The most surprising name in the White House announcement Friday of new U.S. Attorney nominees was Daniel Bogden. One of six prosecutors fired by the Bush White House in 2006, Bogden was recommended for his old job by Senate Majority Leader Harry Reid (D-Nev.)
It might sound inspiring: prosecutor wronged by the Bushies made right by the Obama team. But it’s a little more complicated. Reid faces an uphill battle for re-election next year. And in a Western state like Nevada, being leader of the Senate Democrats is more of a liability than advantage.

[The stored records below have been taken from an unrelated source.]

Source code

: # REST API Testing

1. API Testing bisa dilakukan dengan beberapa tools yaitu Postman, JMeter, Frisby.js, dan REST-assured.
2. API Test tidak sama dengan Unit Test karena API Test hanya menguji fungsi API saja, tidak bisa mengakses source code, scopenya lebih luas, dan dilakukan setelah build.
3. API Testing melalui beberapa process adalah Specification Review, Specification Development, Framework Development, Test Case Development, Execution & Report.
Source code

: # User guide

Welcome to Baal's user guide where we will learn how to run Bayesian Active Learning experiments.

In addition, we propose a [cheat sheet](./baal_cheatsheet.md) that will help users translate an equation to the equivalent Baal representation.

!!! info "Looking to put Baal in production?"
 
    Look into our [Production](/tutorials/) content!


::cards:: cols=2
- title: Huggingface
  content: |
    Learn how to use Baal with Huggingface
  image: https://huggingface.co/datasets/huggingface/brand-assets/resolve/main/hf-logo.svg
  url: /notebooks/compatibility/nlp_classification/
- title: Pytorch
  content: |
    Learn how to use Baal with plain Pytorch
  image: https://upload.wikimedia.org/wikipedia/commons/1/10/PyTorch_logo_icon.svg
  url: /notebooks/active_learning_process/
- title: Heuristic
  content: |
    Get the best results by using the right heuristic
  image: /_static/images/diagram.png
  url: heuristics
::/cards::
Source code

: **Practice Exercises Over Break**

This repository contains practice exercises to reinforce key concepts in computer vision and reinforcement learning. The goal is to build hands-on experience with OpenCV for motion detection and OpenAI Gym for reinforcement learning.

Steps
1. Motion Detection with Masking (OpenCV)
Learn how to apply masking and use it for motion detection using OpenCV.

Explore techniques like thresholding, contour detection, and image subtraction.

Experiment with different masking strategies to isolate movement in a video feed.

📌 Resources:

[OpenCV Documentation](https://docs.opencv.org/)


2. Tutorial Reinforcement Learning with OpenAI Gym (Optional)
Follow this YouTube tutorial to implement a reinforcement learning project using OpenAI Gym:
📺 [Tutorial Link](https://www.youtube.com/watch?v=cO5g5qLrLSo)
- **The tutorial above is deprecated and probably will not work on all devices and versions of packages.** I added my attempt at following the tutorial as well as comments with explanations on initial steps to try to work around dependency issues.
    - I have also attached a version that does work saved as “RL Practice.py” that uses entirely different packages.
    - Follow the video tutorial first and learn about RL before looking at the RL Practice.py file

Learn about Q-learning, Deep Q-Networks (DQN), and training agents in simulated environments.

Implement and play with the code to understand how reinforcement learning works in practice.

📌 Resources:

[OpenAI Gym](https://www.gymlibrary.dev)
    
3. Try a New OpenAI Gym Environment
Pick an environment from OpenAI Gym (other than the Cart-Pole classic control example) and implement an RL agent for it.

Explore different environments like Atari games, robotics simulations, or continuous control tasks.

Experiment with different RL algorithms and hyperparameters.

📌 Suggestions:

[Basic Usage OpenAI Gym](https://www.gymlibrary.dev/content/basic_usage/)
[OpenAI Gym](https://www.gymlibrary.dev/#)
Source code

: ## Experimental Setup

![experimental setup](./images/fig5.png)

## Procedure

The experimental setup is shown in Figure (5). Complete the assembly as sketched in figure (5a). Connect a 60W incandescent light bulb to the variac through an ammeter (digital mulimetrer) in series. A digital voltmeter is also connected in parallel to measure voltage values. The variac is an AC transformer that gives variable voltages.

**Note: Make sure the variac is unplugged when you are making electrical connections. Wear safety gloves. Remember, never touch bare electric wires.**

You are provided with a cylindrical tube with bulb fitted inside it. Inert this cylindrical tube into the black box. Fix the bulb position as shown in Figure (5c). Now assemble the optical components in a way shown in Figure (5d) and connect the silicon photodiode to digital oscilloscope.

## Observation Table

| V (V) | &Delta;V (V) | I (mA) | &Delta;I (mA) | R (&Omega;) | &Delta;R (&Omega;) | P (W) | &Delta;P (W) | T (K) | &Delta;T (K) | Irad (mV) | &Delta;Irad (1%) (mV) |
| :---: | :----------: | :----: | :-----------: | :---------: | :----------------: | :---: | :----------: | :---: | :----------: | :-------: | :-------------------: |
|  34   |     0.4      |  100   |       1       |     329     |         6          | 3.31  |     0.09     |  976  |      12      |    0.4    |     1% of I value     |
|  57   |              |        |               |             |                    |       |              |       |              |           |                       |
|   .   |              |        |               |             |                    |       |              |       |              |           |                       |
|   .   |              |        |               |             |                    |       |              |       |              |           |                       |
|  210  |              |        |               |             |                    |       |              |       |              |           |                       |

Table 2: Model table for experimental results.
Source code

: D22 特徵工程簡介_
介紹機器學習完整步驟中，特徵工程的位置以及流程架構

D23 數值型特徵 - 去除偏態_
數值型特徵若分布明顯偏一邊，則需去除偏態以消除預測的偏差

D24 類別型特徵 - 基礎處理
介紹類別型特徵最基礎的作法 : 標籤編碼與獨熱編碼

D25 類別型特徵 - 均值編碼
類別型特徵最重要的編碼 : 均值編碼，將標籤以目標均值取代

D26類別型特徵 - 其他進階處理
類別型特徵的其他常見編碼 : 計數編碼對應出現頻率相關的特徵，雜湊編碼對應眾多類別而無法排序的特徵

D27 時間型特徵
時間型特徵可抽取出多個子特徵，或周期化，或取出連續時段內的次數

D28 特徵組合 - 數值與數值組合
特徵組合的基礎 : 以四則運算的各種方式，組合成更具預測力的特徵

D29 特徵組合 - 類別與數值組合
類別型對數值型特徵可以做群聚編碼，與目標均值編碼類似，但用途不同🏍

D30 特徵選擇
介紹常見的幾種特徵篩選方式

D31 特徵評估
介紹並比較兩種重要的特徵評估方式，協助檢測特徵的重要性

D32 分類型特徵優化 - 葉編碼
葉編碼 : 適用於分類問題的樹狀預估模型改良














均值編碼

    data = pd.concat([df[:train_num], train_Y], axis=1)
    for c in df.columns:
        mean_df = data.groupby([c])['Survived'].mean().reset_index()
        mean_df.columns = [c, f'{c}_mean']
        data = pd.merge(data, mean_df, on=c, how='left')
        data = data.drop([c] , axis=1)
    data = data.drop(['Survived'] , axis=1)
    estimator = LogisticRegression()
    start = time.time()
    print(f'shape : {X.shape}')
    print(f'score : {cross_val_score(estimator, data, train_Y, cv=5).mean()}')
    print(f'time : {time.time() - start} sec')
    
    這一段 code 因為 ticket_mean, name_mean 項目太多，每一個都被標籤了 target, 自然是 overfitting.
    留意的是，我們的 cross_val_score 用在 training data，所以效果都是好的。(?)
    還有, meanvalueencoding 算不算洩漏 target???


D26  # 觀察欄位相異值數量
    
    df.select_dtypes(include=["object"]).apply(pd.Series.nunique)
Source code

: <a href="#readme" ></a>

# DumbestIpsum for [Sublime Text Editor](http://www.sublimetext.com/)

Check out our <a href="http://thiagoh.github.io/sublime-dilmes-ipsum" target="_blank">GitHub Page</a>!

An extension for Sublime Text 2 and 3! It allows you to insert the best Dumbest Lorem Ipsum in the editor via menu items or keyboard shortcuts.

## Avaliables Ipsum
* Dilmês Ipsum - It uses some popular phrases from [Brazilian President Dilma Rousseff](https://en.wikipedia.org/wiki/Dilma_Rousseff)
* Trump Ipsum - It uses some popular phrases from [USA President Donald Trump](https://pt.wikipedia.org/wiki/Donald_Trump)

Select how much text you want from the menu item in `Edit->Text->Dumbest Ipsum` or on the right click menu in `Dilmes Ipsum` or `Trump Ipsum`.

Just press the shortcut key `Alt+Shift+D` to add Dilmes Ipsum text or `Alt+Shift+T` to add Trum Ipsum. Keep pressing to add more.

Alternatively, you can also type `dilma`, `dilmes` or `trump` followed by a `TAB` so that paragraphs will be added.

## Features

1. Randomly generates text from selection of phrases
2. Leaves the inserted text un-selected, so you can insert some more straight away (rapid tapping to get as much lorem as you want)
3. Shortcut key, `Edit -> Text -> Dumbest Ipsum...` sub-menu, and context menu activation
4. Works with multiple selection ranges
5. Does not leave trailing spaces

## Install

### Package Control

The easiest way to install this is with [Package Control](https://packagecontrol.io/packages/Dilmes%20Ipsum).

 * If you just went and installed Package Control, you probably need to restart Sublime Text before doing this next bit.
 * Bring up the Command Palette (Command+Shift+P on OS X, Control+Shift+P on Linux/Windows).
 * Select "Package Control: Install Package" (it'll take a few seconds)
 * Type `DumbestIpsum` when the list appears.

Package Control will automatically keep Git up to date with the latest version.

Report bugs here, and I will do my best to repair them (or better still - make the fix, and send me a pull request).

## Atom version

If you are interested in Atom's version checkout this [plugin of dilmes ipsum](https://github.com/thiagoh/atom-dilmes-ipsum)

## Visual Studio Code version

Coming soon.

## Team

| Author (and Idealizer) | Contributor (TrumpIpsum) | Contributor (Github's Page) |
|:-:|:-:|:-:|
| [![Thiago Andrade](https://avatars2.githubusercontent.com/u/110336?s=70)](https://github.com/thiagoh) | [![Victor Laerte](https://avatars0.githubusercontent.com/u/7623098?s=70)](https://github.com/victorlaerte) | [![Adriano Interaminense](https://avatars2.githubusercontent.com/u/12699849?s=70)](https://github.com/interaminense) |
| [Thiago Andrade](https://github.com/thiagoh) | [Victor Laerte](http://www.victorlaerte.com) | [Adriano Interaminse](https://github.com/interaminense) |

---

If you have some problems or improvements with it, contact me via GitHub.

Think: Tom Daschle.
So, by asking the White House to appoint Bogden, Reid is able to score points with Republicans in Nevada, portray himself as a centrist, and tell liberals he was doing it to right a wrong of the Bush era. The only problem, as we have previously reported here and here: line prosecutors in Nevada don’t much like Bodgen, whose most prominent local case was known as “G-Sting” because it involved bribery allegations at a strip club.
Anonymous prosecutors used words like “demoralizing” and “disheartening” and “It’s not what Obama is about” in a June story in the Las Vegas Sun.
The New York Times has a story today on the Bodgen controversy here. There have been complaints in the past about a lack of diversity in the office, and the Times quotes F. Travis Buchanan, president of the Las Vegas chapter of the National Bar Association, a professional group for African-American lawyers, as saying:
“We just don’t understand, why him?”…. “Who else was considered? If no one else was considered, why wasn’t anyone else considered?”
The Times reported that Buchanan’s group was drafting a letter to the Senate Judiciary Committee to express “reservations” about the intended nomination. The Times said it could not reach Bogden for comment Friday.
Undoubtedly the White House took into account that Nevada’s Republican senator, John Ensign, supports Bodgen. The White House has been very solicitous of GOP senators’ wishes in the U.S. Attorney process — apparently regardless of whether they’re involved in a sex scandal - and has even delayed a fully vetted candidate for the Middle District of Alabama because Sen. Richard Shelby (R-Ala.) is objecting.